Hoewel de raad ingediende bezwaren waarvoor dit besluit is opgesteld inhoudelijk niet kan behandelen, kunnen dergelijke brieven wel signalen zijn die de raad wil weten. Daarom is voorzien dat de griffier de raad op de hoogte stelt van de hoofdzakelijke correspondentie die gevoerd wordt hierover. Vanwege de te betrachten privacy zal dat in geanonimiseerde vorm zijn. Een manier kan zijn om de stukken voor kennisgeving aan de raad aan te bieden via de lijst ingekomen stukken.

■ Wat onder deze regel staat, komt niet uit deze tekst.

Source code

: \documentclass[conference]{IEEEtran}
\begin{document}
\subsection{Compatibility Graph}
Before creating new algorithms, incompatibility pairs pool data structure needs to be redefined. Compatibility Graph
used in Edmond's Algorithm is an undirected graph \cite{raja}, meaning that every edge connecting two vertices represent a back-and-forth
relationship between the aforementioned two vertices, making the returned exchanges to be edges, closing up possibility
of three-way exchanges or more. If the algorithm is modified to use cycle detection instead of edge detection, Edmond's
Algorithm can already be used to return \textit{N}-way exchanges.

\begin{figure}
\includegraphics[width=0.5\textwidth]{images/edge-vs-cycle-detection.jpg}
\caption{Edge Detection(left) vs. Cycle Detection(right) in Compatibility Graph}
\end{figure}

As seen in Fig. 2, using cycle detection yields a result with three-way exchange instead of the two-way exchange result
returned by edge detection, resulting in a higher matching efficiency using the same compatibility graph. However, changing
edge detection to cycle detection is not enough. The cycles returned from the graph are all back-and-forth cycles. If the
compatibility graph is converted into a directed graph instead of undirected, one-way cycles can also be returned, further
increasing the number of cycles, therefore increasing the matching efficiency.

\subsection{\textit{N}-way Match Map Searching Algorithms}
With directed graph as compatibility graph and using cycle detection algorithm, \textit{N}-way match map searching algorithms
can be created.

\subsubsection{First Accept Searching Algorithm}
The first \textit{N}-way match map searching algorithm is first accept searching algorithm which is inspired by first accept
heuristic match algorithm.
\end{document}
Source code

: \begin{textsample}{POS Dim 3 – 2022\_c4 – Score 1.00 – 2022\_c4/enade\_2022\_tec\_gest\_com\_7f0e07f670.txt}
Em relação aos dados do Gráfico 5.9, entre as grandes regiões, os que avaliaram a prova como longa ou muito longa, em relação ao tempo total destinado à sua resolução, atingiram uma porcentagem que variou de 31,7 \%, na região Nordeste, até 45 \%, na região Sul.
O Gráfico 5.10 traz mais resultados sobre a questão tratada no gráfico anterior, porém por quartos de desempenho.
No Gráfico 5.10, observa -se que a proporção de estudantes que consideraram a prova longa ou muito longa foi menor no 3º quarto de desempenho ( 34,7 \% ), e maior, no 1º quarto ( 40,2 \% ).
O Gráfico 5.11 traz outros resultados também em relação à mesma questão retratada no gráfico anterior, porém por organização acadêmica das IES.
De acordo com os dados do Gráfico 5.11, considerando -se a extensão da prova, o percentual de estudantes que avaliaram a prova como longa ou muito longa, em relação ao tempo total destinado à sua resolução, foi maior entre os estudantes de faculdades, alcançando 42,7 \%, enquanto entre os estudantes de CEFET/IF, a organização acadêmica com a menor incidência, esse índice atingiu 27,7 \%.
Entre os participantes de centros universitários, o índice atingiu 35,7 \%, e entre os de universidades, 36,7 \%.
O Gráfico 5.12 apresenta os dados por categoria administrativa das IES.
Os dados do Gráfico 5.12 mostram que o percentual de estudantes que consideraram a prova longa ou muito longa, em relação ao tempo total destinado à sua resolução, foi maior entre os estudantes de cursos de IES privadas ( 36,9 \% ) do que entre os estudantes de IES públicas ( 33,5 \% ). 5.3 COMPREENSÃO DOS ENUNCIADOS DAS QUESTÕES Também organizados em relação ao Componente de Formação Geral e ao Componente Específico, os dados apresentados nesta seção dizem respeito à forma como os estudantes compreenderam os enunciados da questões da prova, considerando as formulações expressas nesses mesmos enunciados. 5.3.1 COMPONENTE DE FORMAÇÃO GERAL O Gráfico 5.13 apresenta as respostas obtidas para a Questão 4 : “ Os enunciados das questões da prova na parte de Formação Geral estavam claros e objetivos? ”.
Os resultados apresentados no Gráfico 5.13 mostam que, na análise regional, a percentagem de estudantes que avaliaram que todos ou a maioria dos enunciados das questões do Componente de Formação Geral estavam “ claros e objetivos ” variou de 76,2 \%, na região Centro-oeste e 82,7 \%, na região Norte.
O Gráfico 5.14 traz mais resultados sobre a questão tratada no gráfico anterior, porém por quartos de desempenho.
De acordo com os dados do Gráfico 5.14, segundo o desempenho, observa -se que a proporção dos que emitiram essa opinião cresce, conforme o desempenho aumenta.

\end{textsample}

Het is ook denkbaar dat in een bepaalde casus andere of nadere afspraken hierover worden gemaakt tussen raad en griffier.

artikel 4 inwerkingtreding en citeertitel

Dit besluit zal via het elektronische gemeenteblad worden bekendgemaakt. Dat is overeenkomstig Afdeling 3.6 Awb, omdat het mandaat een externe werking heeft. Zoals te doen gebruikelijk in Epe is de inwerkingtreding bepaald op de dag na die van de bekendmaking. Daarna blijft het besluit zichtbaar op www.overheid.nl als geldend besluit. Om te kunnen verwijzen heeft dit besluit een citeertitel gekregen.